Figure 3 describes the misclassification rate in both the derivation and validation sample at each of the 100 iterations of the classification algorithm. Figure 3 consists of four panels, one for each of the base classifiers employed. Several results are worth noting. First, the misclassification rate in the derivation sample tended to decrease as the iteration number increased. Furthermore, the rate of decrease was greater when the depth of the classification tree used as the base classifier increased. However, the misclassification rate in the validation sample tended to either attain a plateau after approximately 40 iterations or to increase modestly from this point onwards. Second, the misclassification rate in the derivation sample tended to decrease as the depth of the base classifier increased. Third, the discordance between the misclassification rate in the derivation sample and that in the validation sample increased as the depth of the base classifier increased. When the depth of the base classifier was four, the discordance in misclassification rates between the two samples was particularly pronounced between iterations 50 and 100.

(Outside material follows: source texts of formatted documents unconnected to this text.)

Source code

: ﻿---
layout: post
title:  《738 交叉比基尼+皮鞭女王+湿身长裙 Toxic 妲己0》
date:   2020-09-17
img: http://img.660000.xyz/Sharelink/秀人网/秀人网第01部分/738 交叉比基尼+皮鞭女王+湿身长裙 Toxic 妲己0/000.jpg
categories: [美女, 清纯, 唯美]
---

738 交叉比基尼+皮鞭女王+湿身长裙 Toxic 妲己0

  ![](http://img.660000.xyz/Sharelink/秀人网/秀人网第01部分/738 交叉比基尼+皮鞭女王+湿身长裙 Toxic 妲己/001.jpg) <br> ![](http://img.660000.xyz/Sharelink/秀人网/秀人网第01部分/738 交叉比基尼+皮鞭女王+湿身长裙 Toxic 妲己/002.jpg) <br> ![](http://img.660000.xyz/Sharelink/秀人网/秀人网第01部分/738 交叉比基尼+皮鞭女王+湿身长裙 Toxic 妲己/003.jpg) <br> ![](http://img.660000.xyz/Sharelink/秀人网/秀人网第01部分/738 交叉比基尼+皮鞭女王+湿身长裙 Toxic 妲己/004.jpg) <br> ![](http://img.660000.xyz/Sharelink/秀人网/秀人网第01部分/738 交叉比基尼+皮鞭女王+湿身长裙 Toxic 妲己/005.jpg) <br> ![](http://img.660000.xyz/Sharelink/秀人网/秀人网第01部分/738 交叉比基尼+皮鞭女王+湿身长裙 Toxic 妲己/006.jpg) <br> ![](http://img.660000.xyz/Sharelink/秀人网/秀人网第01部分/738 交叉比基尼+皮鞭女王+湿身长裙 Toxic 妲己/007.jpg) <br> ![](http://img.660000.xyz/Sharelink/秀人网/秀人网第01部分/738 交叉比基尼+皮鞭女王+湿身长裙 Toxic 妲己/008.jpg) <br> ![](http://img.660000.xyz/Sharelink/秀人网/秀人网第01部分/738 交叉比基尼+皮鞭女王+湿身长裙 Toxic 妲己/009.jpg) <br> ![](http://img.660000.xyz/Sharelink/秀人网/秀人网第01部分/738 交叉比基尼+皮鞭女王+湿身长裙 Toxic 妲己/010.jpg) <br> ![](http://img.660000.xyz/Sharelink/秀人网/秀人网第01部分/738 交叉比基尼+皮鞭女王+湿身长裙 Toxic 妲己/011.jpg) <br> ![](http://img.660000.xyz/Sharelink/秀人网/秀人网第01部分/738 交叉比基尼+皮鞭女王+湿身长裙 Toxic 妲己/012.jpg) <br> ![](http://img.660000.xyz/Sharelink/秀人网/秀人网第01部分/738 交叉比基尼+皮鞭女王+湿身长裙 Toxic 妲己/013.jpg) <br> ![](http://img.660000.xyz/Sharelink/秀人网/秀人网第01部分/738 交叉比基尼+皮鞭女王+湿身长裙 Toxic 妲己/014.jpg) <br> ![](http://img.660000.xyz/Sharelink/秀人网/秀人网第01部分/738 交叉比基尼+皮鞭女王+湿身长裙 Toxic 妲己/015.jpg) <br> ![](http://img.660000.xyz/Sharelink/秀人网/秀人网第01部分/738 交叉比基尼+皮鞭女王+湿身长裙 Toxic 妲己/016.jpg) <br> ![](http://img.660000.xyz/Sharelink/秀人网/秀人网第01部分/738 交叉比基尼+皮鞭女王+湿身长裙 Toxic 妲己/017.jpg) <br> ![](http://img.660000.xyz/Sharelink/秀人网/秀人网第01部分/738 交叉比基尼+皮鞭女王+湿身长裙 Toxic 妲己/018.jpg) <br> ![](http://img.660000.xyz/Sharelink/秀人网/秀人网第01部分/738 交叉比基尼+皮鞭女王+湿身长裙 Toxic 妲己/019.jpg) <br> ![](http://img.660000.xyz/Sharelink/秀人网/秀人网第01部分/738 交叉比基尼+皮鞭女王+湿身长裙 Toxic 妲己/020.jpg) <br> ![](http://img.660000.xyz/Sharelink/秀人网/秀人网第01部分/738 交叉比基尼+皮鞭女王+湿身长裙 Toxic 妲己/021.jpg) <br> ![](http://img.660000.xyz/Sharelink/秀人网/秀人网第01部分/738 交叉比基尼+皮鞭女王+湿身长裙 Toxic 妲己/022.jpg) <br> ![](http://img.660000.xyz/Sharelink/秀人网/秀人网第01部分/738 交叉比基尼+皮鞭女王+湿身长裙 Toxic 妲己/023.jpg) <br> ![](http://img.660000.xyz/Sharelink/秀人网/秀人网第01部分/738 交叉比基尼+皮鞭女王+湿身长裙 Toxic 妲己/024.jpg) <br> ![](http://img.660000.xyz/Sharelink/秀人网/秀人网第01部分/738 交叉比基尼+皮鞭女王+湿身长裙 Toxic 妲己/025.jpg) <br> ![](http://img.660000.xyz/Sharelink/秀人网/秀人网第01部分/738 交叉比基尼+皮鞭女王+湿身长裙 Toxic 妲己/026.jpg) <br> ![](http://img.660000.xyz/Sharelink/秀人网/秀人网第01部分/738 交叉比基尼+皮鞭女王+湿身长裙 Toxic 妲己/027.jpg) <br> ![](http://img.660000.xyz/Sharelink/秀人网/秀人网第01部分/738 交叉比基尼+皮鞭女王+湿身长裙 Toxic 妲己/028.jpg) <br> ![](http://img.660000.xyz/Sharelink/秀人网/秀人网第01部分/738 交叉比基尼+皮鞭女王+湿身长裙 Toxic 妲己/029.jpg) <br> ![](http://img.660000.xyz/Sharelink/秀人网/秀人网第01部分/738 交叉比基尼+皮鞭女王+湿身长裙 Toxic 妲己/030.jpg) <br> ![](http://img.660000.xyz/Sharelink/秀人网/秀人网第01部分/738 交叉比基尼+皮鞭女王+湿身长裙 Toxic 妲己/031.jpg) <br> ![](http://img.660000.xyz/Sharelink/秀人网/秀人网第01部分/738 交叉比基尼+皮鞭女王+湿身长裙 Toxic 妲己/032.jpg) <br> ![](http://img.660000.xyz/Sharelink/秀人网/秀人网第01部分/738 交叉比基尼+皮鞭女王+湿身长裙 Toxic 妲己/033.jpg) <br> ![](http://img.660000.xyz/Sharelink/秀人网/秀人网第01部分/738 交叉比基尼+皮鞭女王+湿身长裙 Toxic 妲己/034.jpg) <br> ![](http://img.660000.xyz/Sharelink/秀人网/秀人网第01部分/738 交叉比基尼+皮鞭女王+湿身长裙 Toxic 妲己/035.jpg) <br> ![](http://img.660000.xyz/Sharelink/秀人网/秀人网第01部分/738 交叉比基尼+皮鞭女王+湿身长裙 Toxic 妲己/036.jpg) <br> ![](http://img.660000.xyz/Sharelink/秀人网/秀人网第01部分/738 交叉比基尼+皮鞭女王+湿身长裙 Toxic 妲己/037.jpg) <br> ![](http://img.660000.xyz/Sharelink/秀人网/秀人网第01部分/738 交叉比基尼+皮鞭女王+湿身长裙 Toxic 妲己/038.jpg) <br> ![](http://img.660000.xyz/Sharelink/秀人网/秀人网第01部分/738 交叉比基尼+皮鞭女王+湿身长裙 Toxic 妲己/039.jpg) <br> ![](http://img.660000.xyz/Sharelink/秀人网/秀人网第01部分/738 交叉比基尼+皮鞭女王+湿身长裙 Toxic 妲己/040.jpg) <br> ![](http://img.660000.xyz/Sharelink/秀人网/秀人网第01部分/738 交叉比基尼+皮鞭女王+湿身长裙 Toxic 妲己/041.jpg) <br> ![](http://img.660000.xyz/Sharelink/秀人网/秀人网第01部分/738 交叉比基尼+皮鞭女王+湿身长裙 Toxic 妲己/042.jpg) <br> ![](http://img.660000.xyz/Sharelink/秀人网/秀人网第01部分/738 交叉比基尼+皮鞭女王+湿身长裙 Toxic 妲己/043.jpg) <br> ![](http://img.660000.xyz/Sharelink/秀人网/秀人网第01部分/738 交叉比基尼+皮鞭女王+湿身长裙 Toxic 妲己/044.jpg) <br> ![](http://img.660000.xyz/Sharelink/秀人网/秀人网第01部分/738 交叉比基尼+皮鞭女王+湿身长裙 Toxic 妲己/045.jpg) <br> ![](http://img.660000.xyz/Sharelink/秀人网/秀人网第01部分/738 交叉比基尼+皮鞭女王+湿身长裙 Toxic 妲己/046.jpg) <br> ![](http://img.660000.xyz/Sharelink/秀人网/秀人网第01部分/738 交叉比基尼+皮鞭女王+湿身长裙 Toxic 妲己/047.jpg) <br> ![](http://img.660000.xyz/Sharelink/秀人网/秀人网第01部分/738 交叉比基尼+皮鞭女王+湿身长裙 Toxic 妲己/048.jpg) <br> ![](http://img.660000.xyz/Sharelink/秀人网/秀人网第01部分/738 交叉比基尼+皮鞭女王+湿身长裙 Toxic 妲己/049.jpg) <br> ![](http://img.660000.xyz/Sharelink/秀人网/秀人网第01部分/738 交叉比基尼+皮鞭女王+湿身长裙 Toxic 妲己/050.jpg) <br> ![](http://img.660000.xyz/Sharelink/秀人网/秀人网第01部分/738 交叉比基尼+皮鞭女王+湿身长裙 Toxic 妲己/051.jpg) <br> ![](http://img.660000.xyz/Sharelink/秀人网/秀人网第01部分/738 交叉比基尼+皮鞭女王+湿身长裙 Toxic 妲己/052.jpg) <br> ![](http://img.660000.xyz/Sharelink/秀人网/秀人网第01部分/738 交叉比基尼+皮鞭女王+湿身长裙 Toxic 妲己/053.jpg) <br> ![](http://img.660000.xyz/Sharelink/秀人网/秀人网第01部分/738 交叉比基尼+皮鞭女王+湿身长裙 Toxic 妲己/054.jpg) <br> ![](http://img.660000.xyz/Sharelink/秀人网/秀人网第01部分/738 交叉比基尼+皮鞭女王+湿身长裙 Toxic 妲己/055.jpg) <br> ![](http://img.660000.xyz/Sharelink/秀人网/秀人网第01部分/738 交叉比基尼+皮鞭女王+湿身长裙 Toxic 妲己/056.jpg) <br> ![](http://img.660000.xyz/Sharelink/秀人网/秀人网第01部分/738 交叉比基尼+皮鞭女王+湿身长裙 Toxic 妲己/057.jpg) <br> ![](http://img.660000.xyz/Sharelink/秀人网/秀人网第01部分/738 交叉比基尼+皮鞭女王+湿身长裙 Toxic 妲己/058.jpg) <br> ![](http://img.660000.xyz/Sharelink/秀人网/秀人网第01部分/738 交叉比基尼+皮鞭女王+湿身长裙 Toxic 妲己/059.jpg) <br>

Variable importance plots for each of the four boosted classification trees are described in Figure 4. The top left panel describes the variable importance plots when ‘stumps’ were used as the base classifier (classification trees of depth 1). Twelve of the covariates (gender, heart rate, pulmonary edema, cardiomegaly, diabetes, previous AMI, atrial fibrillation, peripheral arterial disease, cirrhosis, cancer, potassium, and left bundle branch block) had variable importance scores of zero, indicating that they were uninformative in predicting 30-day CHF mortality. Systolic blood pressure and urea were the two most important variables for predicting 30-day AMI mortality, followed by dementia and age. When the base classifier was modified to allow for greater depth, some of the variables than initially had no role in classification changed to having a modest importance in classification. Systolic blood pressure and age were each one of the five most important predictors in each of the four boosted classification trees. White blood count was one of the five most important predictors in three of the four boosted classification trees.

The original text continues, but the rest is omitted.